Most brown dwarfs are located by infrared instruments, which detect the heat generated by the faded star. Infrared instruments can also detect a young sub-brown dwarf during the first 20 million years of its life. In these early years, a sub-brown dwarf has an atmospheric temperature of 1,500 to 2,000 K (1,227 to 1,727 degrees C; 2,240 to 3,140 F), giving it a thermal signature similar to a very cool star. Some astronomers claim to have detected sub-brown dwarfs in this way in young star-forming regions such as Sigma Orionis. But most sub-brown dwarfs will be too old and too cold to be detected by infrared telescopes.
Astronomers have not yet obtained a direct image of a planetary-mass object in orbit around a star. Most extrasolar planets have been found because of the gravitational influence they exert: as a planet orbits a star, the planet will pull at the star from different sides. As a star is pulled away from us, the starlight is Doppler-stretched to longer red wavelengths. When the star is pulled toward us, the starlight is scrunched toward shorter blue wavelengths. Astronomers look at this light shift to determine characteristics of the orbiting planet, such as the minimum possible mass of the planet and its distance from the star.
As sub-brown dwarfs drift around in space – and studies suggest there are a great deal of them out there – it is possible that they will eventually become gravitationally bound to a more massive star. If this happens, the sub-brown dwarf will gravitationally act on a star the same way a planet does. If the sub-brown dwarf is too cold to be recognized by infrared instruments, how could we tell that this is a binary star system and not a gas giant planet orbiting a star?
Alan Boss, who is the chairperson for the IAU’s Working Group on Extrasolar Planets, says the captured sub-brown dwarf would be interpreted to be a planet. The only way to tell that such an object is a sub-brown dwarf is to know that it formed like a star.
He says that even more massive objects, crossing over into brown dwarf dimensions, also would be defined as planets if they are found orbiting stars.
“If it turns out that companions to solar-type stars tend to have maximum masses of 15 Jupiter masses, I would call them all planets,” says Boss. “I don’t think many sub-brown dwarfs are likely to be captured around solar-type stars, so if a 15 Jupiter mass object was found in orbit around a solar-type, I would expect it to have formed there, not to have been captured.”
According to Boss, capture isn’t likely, and sub-brown dwarfs can’t originally form close to a sun-like star to create a binary system, either. Boss says that the circumstances of a star’s birth would prevent this from happening. Any sub-brown dwarf that orbited around a more massive star in its earliest years would gather a lot of mass, and would end up being much more massive itself. What’s more likely, he says, is that after sub-brown dwarfs form as members of multiple star systems, before they can gather any more mass they are ejected outward to becomes free-floaters in regions of recent star formation. In this light, any low-mass companion to a sun-like star would have to be born as a planet.

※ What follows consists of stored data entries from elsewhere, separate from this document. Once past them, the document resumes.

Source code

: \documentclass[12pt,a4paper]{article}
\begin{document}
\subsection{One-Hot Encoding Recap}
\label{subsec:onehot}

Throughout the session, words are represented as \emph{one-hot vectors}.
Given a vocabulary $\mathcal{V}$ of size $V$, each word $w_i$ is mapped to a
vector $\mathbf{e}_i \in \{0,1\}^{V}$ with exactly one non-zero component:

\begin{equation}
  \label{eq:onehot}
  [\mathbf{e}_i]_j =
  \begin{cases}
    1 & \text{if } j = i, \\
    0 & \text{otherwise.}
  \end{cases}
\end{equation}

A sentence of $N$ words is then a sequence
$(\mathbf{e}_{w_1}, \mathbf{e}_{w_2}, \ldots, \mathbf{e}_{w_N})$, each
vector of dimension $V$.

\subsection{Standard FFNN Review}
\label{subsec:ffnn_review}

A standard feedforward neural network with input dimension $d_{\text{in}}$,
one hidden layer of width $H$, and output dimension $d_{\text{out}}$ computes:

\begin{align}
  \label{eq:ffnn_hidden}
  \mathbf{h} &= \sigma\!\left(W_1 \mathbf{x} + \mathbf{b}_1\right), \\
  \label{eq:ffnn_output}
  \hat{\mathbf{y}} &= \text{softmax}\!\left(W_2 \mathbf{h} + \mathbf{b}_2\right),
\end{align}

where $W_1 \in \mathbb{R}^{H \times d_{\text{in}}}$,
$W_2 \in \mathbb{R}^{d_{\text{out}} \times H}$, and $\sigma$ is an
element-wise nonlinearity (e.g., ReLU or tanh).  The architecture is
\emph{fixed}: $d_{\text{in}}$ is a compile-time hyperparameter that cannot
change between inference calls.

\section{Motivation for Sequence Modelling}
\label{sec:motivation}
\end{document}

There are, however, a few sun-like stars that have brown dwarf companions with close orbits. This is rare — about 80 percent of brown dwarfs are solitary, and when they do form binaries with solar-like stars, they tend to do so at very large distances, such as 100 AU (100 times the distance between the Earth and the sun). Extrasolar planets, on the other hand, often orbit very close — within 5 AU or less — of a sun-like star. Astronomers refer to the paucity of close-orbit brown dwarfs as “the brown dwarf desert.”
But could this be a desert of our own making? Stars can swap in and out of binary systems, so even if a brown dwarf could not form close to a sun-like star, one could end up there later. This may have been what happened with the close-orbit brown dwarfs. Yet a star that is hotter than its companion could strip away mass. Perhaps brown dwarfs are more common at great distances to sun-like stars because when they are further in, they tend to lose mass and “turn into” extrasolar planets. Yet according to Iain Neill Reid of the Space Telescope Science Institute, that’s not likely for even the less massive sub-brown dwarfs.
“A sub-brown dwarf orbiting a (sun-like) star would not lose enough mass to transform into a gas giant planet,” says Reid. “Even with a close orbit, the gas evaporation rate isn’t so high that the initial masses of planets were much higher than they are at present.”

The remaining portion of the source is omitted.